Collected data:
⟨
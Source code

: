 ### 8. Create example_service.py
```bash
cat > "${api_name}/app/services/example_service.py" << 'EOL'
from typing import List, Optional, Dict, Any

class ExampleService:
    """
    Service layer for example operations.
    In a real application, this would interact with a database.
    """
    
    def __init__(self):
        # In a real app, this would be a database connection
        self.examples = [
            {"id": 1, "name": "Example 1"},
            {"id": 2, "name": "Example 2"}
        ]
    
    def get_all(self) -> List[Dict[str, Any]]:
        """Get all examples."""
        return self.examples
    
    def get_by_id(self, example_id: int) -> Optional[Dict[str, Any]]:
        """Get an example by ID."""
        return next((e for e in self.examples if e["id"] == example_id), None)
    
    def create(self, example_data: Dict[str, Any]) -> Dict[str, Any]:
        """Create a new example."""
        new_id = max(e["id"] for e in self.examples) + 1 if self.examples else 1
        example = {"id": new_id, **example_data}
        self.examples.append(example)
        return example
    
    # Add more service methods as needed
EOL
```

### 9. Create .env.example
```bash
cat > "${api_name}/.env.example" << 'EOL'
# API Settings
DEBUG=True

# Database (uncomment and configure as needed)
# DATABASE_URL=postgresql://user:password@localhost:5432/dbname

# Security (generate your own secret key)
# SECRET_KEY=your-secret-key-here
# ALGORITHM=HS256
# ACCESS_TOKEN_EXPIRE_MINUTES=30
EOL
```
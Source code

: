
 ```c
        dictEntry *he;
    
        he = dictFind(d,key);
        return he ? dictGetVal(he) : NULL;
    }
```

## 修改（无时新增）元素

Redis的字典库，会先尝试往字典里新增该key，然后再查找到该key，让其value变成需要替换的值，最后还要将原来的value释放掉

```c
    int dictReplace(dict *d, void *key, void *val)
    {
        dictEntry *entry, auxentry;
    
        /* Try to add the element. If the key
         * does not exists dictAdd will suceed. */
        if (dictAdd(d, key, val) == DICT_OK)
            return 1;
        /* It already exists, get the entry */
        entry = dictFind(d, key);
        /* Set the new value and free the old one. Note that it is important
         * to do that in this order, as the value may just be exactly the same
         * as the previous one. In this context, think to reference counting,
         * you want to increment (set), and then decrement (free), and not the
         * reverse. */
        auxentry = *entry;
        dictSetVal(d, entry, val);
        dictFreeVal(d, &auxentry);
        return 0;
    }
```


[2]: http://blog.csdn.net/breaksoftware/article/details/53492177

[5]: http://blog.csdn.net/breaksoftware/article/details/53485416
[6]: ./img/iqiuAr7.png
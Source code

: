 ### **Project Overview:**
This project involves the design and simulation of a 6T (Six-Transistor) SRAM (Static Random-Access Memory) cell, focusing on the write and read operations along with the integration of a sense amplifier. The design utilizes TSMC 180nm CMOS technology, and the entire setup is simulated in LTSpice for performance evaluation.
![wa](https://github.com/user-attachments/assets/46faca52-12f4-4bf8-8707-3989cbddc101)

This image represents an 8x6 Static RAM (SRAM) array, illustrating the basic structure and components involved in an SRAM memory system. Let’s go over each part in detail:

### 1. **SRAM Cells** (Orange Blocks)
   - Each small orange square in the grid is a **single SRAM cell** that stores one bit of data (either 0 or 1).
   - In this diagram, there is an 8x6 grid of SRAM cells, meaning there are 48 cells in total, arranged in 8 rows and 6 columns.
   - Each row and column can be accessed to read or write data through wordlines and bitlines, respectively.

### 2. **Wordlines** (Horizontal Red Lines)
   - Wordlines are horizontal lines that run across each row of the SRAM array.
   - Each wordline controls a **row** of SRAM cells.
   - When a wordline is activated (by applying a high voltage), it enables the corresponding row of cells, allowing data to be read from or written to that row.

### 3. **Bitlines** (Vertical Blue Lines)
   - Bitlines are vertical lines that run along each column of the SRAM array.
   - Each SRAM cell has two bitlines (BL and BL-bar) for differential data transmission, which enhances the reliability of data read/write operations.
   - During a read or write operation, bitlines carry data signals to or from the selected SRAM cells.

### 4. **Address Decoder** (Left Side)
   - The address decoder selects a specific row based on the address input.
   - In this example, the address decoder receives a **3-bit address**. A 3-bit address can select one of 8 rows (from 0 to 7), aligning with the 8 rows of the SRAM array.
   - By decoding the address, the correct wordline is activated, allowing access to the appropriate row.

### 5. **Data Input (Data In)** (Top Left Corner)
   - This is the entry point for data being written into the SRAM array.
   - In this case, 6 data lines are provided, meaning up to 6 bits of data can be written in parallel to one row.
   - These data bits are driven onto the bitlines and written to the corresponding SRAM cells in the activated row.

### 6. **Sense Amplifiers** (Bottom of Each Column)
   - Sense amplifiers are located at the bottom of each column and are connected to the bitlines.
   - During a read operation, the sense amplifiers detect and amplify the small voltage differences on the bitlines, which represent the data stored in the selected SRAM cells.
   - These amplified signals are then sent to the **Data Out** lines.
⟩
The problem: Each line above is to be set down again verbatim.

Task response:
Source code

: ### 8. Create example_service.py
```bash
cat > "${api_name}/app/services/example_service.py" << 'EOL'
from typing import List, Optional, Dict, Any

class ExampleService:
    """
    Service layer for example operations.
    In a real application, this would interact with a database.
    """
    
    def __init__(self):
        # In a real app, this would be a database connection
        self.examples = [
            {"id": 1, "name": "Example 1"},
            {"id": 2, "name": "Example 2"}
        ]
    
    def get_all(self) -> List[Dict[str, Any]]:
        """Get all examples."""
        return self.examples
    
    def get_by_id(self, example_id: int) -> Optional[Dict[str, Any]]:
        """Get an example by ID."""
        return next((e for e in self.examples if e["id"] == example_id), None)
    
    def create(self, example_data: Dict[str, Any]) -> Dict[str, Any]:
        """Create a new example."""
        new_id = max(e["id"] for e in self.examples) + 1 if self.examples else 1
        example = {"id": new_id, **example_data}
        self.examples.append(example)
        return example
    
    # Add more service methods as needed
EOL
```

### 9. Create .env.example
```bash
cat > "${api_name}/.env.example" << 'EOL'
# API Settings
DEBUG=True

# Database (uncomment and configure as needed)
# DATABASE_URL=postgresql://user:password@localhost:5432/dbname

# Security (generate your own secret key)
# SECRET_KEY=your-secret-key-here
# ALGORITHM=HS256
# ACCESS_TOKEN_EXPIRE_MINUTES=30
EOL
```
Source code

:
 ```c
        dictEntry *he;
    
        he = dictFind(d,key);
        return he ? dictGetVal(he) : NULL;
    }
```

## 修改（无时新增）元素

Redis的字典库，会先尝试往字典里新增该key，然后再查找到该key，让其value变成需要替换的值，最后还要将原来的value释放掉

```c
    int dictReplace(dict *d, void *key, void *val)
    {
        dictEntry *entry, auxentry;
    
        /* Try to add the element. If the key
         * does not exists dictAdd will suceed. */
        if (dictAdd(d, key, val) == DICT_OK)
            return 1;
        /* It already exists, get the entry */
        entry = dictFind(d, key);
        /* Set the new value and free the old one. Note that it is important
         * to do that in this order, as the value may just be exactly the same
         * as the previous one. In this context, think to reference counting,
         * you want to increment (set), and then decrement (free), and not the
         * reverse. */
        auxentry = *entry;
        dictSetVal(d, entry, val);
        dictFreeVal(d, &auxentry);
        return 0;
    }
```


[2]: http://blog.csdn.net/breaksoftware/article/details/53492177

[5]: http://blog.csdn.net/breaksoftware/article/details/53485416
[6]: ./img/iqiuAr7.png
Source code

: ### **Project Overview:**
This project involves the design and simulation of a 6T (Six-Transistor) SRAM (Static Random-Access Memory) cell, focusing on the write and read operations along with the integration of a sense amplifier. The design utilizes TSMC 180nm CMOS technology, and the entire setup is simulated in LTSpice for performance evaluation.
![wa](https://github.com/user-attachments/assets/46faca52-12f4-4bf8-8707-3989cbddc101)

This image represents an 8x6 Static RAM (SRAM) array, illustrating the basic structure and components involved in an SRAM memory system. Let’s go over each part in detail:

### 1. **SRAM Cells** (Orange Blocks)
   - Each small orange square in the grid is a **single SRAM cell** that stores one bit of data (either 0 or 1).
   - In this diagram, there is an 8x6 grid of SRAM cells, meaning there are 48 cells in total, arranged in 8 rows and 6 columns.
   - Each row and column can be accessed to read or write data through wordlines and bitlines, respectively.

### 2. **Wordlines** (Horizontal Red Lines)
   - Wordlines are horizontal lines that run across each row of the SRAM array.
   - Each wordline controls a **row** of SRAM cells.
   - When a wordline is activated (by applying a high voltage), it enables the corresponding row of cells, allowing data to be read from or written to that row.

### 3. **Bitlines** (Vertical Blue Lines)
   - Bitlines are vertical lines that run along each column of the SRAM array.
   - Each SRAM cell has two bitlines (BL and BL-bar) for differential data transmission, which enhances the reliability of data read/write operations.
   - During a read or write operation, bitlines carry data signals to or from the selected SRAM cells.

### 4. **Address Decoder** (Left Side)
   - The address decoder selects a specific row based on the address input.
   - In this example, the address decoder receives a **3-bit address**. A 3-bit address can select one of 8 rows (from 0 to 7), aligning with the 8 rows of the SRAM array.
   - By decoding the address, the correct wordline is activated, allowing access to the appropriate row.

### 5. **Data Input (Data In)** (Top Left Corner)
   - This is the entry point for data being written into the SRAM array.
   - In this case, 6 data lines are provided, meaning up to 6 bits of data can be written in parallel to one row.
   - These data bits are driven onto the bitlines and written to the corresponding SRAM cells in the activated row.

### 6. **Sense Amplifiers** (Bottom of Each Column)
   - Sense amplifiers are located at the bottom of each column and are connected to the bitlines.
   - During a read operation, the sense amplifiers detect and amplify the small voltage differences on the bitlines, which represent the data stored in the selected SRAM cells.
   - These amplified signals are then sent to the **Data Out** lines.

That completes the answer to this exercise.